Kirit Parikh, a former energy member of India’s erstwhile Planning Commission, sees the limit: prices should ease as the conflict winds down, but West Asian producers need time to restore capacity, leaving India paying more in the near term. That is the unresolved part of the war-or-structural question. The contract was a head start. Whether the Gulf can ever close it depends on a recovery timeline nobody can yet date.
Beyond the headline
The money trail
The real shift is not just India paying more freight — it is who captures the spread. US Gulf Coast exporters, shipowners, and insurers now bank risks that once sat with Gulf producers. As India hard-codes 2.2 million tonnes a year into term deals, a slice of its household cooking-fuel budget is being redirected from West Asian treasuries into US midstream balance sheets and global shipping income.
The timing
The pivot lands just as India’s LPG demand plateaus after years of Ujjwala-driven growth, and as US export terminals built in the shale boom reach maturity. That coincidence hands New Delhi rare leverage to rewrite supply contracts now, while Gulf producers are distracted by conflict recovery and cannot easily deploy spare capacity to win back share.
The bigger picture
India’s reorientation is a microcosm of a wider energy pattern: security and route diversity now trump pure price optimisation. Importers are quietly paying a premium to cut chokepoint exposure, from Hormuz for LPG to the Red Sea for refined products. Across Western economies, that means higher baseline logistics costs embedded in energy supply chains even without an outright shock.
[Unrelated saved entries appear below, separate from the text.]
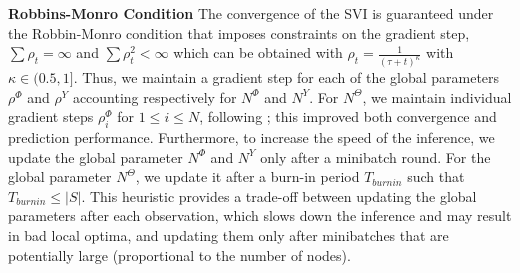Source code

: \textbf{Robbins-Monro Condition} The convergence of the SVI is guaranteed under the Robbin-Monro condition \cite{robbins1951stochastic} that imposes constraints on the gradient step, $\sum \rho_t = \infty$ and $\sum \rho_t^2 < \infty$ which can be obtained with $\rho_t = \frac{1}{(\tau +t)^\kappa}$ with $\kappa \in (0.5, 1]$. Thus, we maintain a gradient step for each of the global parameters $\rho^\Phi$ and $\rho^Y$ accounting respectively for  $N^\Phi$ and $N^Y$. For $N^\Theta$, we maintain individual gradient steps $\rho_i^{\Phi}$ for $1\leq i\leq N$, following \cite{miller2009nonparametric}; this improved both convergence and prediction performance.%
Furthermore, to increase the speed of the inference, we update the global parameter $N^\Phi$ and $N^Y$ only after a minibatch round. For the global parameter $N^\Theta$, we update it after a burn-in period $T_{burnin}$ such that $T_{burnin} \leq |S|$.
This heuristic provides a trade-off between updating the global parameters after each observation, which slows down the inference and may result in bad local optima, and updating them only after minibatches that are potentially large (proportional to the number of nodes).


%
%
Three things worth watching before mid-July
With the next Saudi Aramco price circular and India’s PPAC import bulletin both due by mid-July 2026, the data that settles the war-or-structural question is close.
- Energy and commodity investors
Track the US Energy Information Administration’s weekly propane export data at eia.gov. Gulf Coast volumes hit a record near 2.6 million barrels a day in the first quarter of 2026. If shipments stay elevated through July, it signals sustained buyer demand and supports US midstream and VLGC names.
- India-exposed equity and credit holders
Watch PPAC’s monthly LPG bulletin at ppac.gov.in. If the US share holds above 25–30% in the mid-July release, the reallocation is structural, not temporary — and Indian downstream refiner margins stay under freight pressure for the next 6 to 12 months.
- Supply-chain and shipping desks
Monitor the end-June Saudi Aramco Contract Price for propane and butane. June’s benchmark sat at $760 a tonne for propane. A material easing points to Gulf risk premiums normalising; a flat or higher print means longer-haul US cargoes and elevated freight stay India’s default.
Explainer
- LPG
- Liquefied petroleum gas, mainly propane and butane, stored under pressure as a liquid and used across India as cooking fuel. India consumes roughly 33 million tonnes a year and imports about 65% of it. Unlike piped natural gas, LPG ships in pressurised carriers, which makes long-haul freight from the US Gulf far costlier per tonne than short Gulf voyages.
- PPAC
- The Petroleum Planning and Analysis Cell, a body under India’s Ministry of Petroleum and Natural Gas that publishes official oil and gas trade data. Its monthly reviews are the primary source for India’s import volumes, supplier mix, and import bills. Its mid-July 2026 bulletin will be the first official read on whether the US share of India’s LPG basket has held above pre-war levels.
- Saudi Aramco Contract Price
- A monthly benchmark set by Saudi Aramco that prices most term LPG sales across Asia. It rose 46% between February and June 2026 as the conflict squeezed Gulf supply. Because Indian term contracts are tied to this benchmark, the CP effectively sets the floor under what Indian households pay for cooking gas, regardless of which country the cargo sails from.